Last Wednesday and Thursday, Roisin Lally and Aengus Daly, of NUI Galway organised an amazing two day conference on the Philosophy of Technology.
Don Ihde spoke as one of the keynotes at the event, and echoed some of the themes Stephen Heppell touched upon at the Learning Technologies conference. These related to ideas around sensory modalities, and how technology mediates the world for us in so many ways.
Some fascinating examples that Don Ihde drew upon included a recording from an artist/physicist by the name of Felix Hess. Hess has recorded the fluctuations of air currents (which generate sound in the inaudible infrasound end of the sonic spectrum) at 360 times the original speed, thus bringing these sounds up to audible levels. The noise of the Hess's recording that Don Ihde played during his talk sounded like a soft rain (and we know a thing or two about those in Galway, this summer). A deep droning hum that occasionally was heard was apparently the amplification of waves from storms in the distant North Atlantic, and the increased density of sounds heard about every 4 minutes was attributed to an urban population waking up and starting its day.

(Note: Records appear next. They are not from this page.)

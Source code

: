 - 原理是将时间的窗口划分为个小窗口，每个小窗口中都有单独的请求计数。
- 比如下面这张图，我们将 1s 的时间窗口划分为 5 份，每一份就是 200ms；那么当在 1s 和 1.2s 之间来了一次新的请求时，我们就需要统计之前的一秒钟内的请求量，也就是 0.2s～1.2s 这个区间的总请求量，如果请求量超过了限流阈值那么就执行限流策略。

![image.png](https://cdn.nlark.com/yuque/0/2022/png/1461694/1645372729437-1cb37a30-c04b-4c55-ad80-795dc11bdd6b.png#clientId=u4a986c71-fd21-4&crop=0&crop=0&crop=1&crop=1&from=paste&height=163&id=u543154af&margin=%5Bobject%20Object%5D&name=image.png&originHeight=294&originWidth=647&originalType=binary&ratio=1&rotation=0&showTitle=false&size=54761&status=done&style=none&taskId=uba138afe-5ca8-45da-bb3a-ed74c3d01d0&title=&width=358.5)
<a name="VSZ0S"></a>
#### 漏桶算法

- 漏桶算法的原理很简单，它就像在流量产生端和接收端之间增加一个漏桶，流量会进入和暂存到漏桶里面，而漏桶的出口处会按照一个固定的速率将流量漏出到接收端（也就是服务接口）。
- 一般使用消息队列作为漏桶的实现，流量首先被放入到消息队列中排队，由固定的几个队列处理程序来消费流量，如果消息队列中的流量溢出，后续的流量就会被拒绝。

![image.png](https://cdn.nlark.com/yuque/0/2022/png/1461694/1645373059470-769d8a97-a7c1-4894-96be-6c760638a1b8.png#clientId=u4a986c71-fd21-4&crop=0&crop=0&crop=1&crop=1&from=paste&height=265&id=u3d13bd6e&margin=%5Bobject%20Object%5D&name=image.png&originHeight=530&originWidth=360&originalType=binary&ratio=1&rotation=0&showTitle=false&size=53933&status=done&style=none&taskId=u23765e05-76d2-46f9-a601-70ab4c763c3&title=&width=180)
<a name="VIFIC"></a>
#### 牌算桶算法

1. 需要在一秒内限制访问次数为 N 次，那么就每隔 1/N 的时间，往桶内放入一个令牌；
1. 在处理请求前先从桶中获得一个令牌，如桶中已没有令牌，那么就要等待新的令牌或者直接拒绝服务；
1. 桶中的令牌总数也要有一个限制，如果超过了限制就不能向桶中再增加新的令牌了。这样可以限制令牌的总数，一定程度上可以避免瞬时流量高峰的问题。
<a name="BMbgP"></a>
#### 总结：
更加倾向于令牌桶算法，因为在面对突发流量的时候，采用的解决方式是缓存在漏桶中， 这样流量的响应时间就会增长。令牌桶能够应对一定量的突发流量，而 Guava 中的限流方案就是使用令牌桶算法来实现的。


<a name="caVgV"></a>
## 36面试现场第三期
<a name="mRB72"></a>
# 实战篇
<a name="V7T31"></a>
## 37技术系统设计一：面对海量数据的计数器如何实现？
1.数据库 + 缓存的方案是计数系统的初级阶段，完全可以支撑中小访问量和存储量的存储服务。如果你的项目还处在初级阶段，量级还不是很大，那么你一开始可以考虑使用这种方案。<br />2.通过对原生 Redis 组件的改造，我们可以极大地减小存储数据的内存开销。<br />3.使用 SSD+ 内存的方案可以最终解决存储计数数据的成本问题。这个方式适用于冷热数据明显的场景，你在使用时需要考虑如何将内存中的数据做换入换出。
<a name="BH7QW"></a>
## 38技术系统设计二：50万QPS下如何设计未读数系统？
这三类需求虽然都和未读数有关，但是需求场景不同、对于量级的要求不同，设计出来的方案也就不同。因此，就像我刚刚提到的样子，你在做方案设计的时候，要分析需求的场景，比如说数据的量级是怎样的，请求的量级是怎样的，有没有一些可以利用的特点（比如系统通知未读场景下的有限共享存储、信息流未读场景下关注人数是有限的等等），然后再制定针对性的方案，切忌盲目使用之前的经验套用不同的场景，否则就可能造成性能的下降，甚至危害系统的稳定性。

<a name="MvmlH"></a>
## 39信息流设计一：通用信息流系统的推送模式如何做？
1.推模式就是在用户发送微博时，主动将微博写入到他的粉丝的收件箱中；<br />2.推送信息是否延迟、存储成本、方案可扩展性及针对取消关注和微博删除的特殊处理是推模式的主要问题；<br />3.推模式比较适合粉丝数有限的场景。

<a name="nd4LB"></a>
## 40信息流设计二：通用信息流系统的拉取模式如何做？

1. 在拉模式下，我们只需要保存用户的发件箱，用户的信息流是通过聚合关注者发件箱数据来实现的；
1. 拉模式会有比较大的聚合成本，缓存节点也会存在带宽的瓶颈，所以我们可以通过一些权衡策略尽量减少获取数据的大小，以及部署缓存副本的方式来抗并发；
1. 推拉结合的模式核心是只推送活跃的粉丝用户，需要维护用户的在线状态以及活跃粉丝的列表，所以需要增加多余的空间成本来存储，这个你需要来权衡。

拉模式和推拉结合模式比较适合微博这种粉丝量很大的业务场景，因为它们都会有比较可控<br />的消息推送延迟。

Don Ihde asked the question: “What if we were more scientifically multi-sensory?” In particular, he suggested that it is merely a cultural anomaly that we rely on visualisations to translate data for us, and we may have just as easily ended up using sound as our primary mechanism to interpret data. He referred to how his wife, and English language teacher used an oscilloscope to teach accents to non-native speakers- for them to see the sound, where they could not ‘hear’ differences. He made the point that you get richer knowledge by using multiple variations. Even more radically, he proposed that without technology there would be no science, as we would not have any instruments to mediate our experience (e.g. imaging technologies, telescopes, microscopes, etc.), and that science has always followed technological trajectories.
I wonder what conclusions Don Ihde would draw from NUI, Galway students’ uses of technology as part of their university ‘lifeworld’?